Text mining appears to embrace the whole of automatic natural language processing and, arguably,
far more besides—for example, analysis of linkage structures such as citations in the academic
literature and hyperlinks in the Web literature, both useful sources of information that lie outside
the traditional domain of natural language processing. But, in fact, most text mining efforts
consciously shun the deeper, cognitive, aspects of classic natural language processing in favor of
shallower techniques more akin to those used in practical information retrieval.
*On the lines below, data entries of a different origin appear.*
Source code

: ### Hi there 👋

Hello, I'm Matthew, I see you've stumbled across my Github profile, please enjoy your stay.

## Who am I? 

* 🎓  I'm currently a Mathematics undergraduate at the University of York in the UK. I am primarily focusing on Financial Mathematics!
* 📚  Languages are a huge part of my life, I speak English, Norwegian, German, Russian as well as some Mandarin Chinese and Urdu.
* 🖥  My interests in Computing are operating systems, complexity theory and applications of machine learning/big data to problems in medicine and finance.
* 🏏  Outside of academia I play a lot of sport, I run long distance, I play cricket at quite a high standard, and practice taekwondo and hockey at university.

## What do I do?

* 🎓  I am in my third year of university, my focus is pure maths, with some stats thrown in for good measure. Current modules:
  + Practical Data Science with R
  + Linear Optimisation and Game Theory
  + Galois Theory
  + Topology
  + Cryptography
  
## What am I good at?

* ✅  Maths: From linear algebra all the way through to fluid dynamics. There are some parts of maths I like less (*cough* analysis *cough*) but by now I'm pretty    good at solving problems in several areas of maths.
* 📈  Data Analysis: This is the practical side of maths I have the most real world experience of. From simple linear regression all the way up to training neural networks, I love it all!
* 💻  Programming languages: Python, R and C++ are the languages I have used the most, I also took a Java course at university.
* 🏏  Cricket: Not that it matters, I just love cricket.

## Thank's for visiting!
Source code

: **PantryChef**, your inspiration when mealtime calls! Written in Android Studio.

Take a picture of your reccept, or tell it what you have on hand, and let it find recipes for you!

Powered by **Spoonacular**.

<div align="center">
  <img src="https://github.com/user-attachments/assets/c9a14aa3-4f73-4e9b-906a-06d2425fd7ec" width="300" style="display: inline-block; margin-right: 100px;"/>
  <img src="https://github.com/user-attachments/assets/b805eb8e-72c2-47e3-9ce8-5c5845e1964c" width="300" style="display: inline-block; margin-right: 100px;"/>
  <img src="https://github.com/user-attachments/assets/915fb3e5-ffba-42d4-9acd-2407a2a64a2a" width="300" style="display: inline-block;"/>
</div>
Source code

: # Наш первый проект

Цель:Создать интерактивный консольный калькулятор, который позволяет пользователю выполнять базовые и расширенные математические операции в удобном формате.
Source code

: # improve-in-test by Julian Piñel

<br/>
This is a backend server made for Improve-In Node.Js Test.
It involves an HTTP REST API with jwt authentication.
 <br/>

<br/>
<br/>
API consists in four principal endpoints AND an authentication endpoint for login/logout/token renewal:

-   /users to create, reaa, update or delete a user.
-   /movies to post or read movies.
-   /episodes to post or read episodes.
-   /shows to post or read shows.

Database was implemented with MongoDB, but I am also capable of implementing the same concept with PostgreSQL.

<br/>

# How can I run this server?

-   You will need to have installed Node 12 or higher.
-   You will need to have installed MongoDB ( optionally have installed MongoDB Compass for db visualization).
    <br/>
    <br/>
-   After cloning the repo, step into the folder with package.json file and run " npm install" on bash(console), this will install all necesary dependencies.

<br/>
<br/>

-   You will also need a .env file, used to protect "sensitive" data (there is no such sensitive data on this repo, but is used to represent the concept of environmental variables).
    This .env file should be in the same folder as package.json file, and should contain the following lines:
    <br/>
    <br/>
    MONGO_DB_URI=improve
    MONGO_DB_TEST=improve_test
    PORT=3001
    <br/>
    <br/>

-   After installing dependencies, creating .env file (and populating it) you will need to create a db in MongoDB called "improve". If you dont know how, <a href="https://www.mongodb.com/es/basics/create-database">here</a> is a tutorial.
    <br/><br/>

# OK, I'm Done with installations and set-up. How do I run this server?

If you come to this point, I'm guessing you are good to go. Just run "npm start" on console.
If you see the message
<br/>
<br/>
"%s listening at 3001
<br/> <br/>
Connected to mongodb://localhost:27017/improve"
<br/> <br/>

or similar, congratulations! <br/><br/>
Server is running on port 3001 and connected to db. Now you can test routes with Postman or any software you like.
The reason is best understood in the context of the historical development of the subject of natural
language processing. The field’s roots lie in automatic translation projects in the late 1940s and
early 1950s, whose aficionados assumed that strategies based on word-for-word translation would
provide decent and useful rough translations that could easily be honed into something more
accurate using techniques based on elementary syntactic analysis. But the sole outcome of these
3
high-profile, heavily-funded projects was the sobering realization that natural language, even at an
illiterate child’s level, is an astonishingly sophisticated medium that does not succumb to
simplistic techniques. It depends crucially on what we regard as “common-sense” knowledge,
which despite—or, more likely, because of—its everyday nature is exceptionally hard to encode
and utilize in algorithmic form [Lenat, 1995].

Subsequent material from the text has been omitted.